Parecía un retrato juvenil de algún poeta o dramaturgo ahora famoso, la clase de imagen que Owen enmarcaría para llenar uno de los pocos huecos en sus paredes. De pronto Henry reconoció vagamente el par de arces en segundo plano; y el edificio detrás de los árboles, si se pasaba por alto la tonalidad clara de la pintura de la puerta, podía ser fácilmente Phumber Hall. Y acto seguido las facciones del hombre alto que empujaba la bicicleta también se fraguaron en un todo reconocible. Un trocito de post-it morado marcaba la página.
—¿Tu padre estudió aquí?
—Promoción del setenta y uno —respondió Pella—. Chicos, arriba los corazones, y tal.
Henry se acordó del día en que subió allí con los dos vasos de leche y encontró al rector en la habitación.
—¿Por qué pones esa cara? —preguntó Pella—. ¿Lo sabías?
—No… no.
—Pero.
—Pero… este año tu padre ha ido a muchos partidos.
Ella asintió.
—Quería creer que eran imaginaciones mías —dijo—. Pero ahora encuentro aquí este anuario, como caído del cielo. Y fíjate, tú ni siquiera te sorprendes. ¿Cuántas pruebas más necesito?
Cogió el anuario de las manos de Henry y se tumbó en la cama, con la cabeza apoyada en la almohada de Owen. Miró la fotografía largo rato, sin decir nada.
Bajo la ventana, el Patio se hallaba en el culmen del silencio de última hora de un domingo por la mañana.
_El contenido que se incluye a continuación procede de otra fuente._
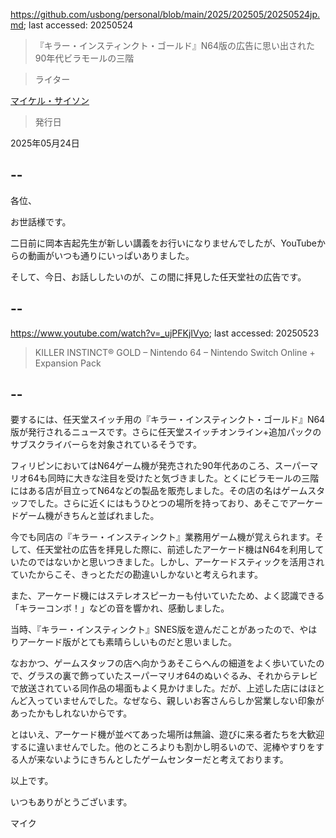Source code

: https://github.com/usbong/personal/blob/main/2025/202505/20250524jp.md; last accessed: 20250524

> 『キラー・インスティンクト・ゴールド』N64版の広告に思い出された90年代ビラモールの三階
 
> ライター

[マイケル・サイソン](https://www.linkedin.com/in/michaelsyson/)

> 発行日

2025年05月24日

## --

各位、

お世話様です。

二日前に岡本吉起先生が新しい講義をお行いになりませんでしたが、YouTubeからの動画がいつも通りにいっぱいありました。

そして、今日、お話ししたいのが、この間に拝見した任天堂社の広告です。

## --

https://www.youtube.com/watch?v=_ujPFKjIVyo; last accessed: 20250523

> KILLER INSTINCT® GOLD – Nintendo 64 – Nintendo Switch Online + Expansion Pack 

## --

要するには、任天堂スイッチ用の『キラー・インスティンクト・ゴールド』N64版が発行されるニュースです。さらに任天堂スイッチオンライン+追加パックのサブスクライバーらを対象されているそうです。

フィリピンにおいてはN64ゲーム機が発売された90年代あのころ、スーパーマリオ64も同時に大きな注目を受けたと気づきました。とくにビラモールの三階にはある店が目立ってN64などの製品を販売しました。その店の名はゲームスタッフでした。さらに近くにはもうひとつの場所を持っており、あそこでアーケードゲーム機がきちんと並ばれました。

今でも同店の『キラー・インスティンクト』業務用ゲーム機が覚えられます。そして、任天堂社の広告を拝見した際に、前述したアーケード機はN64を利用していたのではないかと思いつきました。しかし、アーケードスティックを活用されていたからこそ、きっとただの勘違いしかないと考えられます。

また、アーケード機にはステレオスピーカーも付いていたため、よく認識できる「キラーコンボ！」などの音を響かれ、感動しました。

当時、『キラー・インスティンクト』SNES版を遊んだことがあったので、やはりアーケード版がとても素晴らしいものだと思いました。

なおかつ、ゲームスタッフの店へ向かうあそこらへんの細道をよく歩いていたので、グラスの裏で飾っていたスーパーマリオ64のぬいぐるみ、それからテレビで放送されている同作品の場面もよく見かけました。だが、上述した店にはほとんど入っていませんでした。なぜなら、親しいお客さんらしか営業しない印象があったかもしれないからです。

とはいえ、アーケード機が並べてあった場所は無論、遊びに来る者たちを大歓迎するに違いませんでした。他のところよりも割かし明るいので、泥棒やすりをする人が来ないようにきちんとしたゲームセンターだと考えております。

以上です。

いつもありがとうございます。

マイク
Sin pájaros, sin grillos, sin el susurro de la brisa en las hojas grandes como guantes de los arces. Cuando el pelotazo de Henry había alcanzado a Owen en la cara, sus compañeros de equipo, el público, los árbitros e incluso los jugadores de Milford enmudecieron, como si con su silencio pudieran ayudar a Owen a curarse las heridas. Y ese sábado, el día anterior, cuando entregó a Starblind la bola y regresó a la caseta, tampoco se oía ningún sonido en el campo, ni siquiera un «¡Qué malo eres, Henry!» por parte de los seguidores de Coshwale. Sus compañeros de equipo, incapaces de mirarlo siquiera, fingieron estar absortos en los vasos de plástico aplastados y las pipas tiradas por el suelo de la caseta. ¿Por qué no decían algo, algo grosero o estúpido o que no viniera al caso? Si el silencio era por consideración a él, en realidad poco lo ayudó. Él quería abrirse paso a través de esos falsos silencios a fuerza de gritos y gemidos, quería ponerles fin para siempre. Y sin embargo allí estaba, atrapado en otro de esos silencios, un silencio nimio entre dos personas, y ni siquiera a ése era capaz de ponerle fin.
Un mechón del cabello de Pella, de color vino, se había separado del resto y se extendía por la almohada verde claro, como una curva sinusoidal achatada o la fila que forma una procesión de hormigas. Henry tendió el brazo y lo tocó con los dedos, un gesto extraño en él.
Pella tensó el cuerpo por un instante; luego se relajó.
—Es una fotografía excelente —dijo—. Me gustaría tener una copia.
Henry vio, bajo la cintura holgada de los vaqueros de Pella, una fina, brillante y estrecha tela azul hielo. Con una ligera vacilación, apartó los dedos de su pelo y resiguió el delicado contorno de su mejilla. Ella echó hacia atrás el mentón y los ojos para mirarlo.
—¿Estás nervioso?
—No.
—No lo estés. —Le agarró la muñeca y le guió la mano por su cuerpo hacia el azul hielo—. Cuéntame cómo te sentiste cuando te marchaste del campo.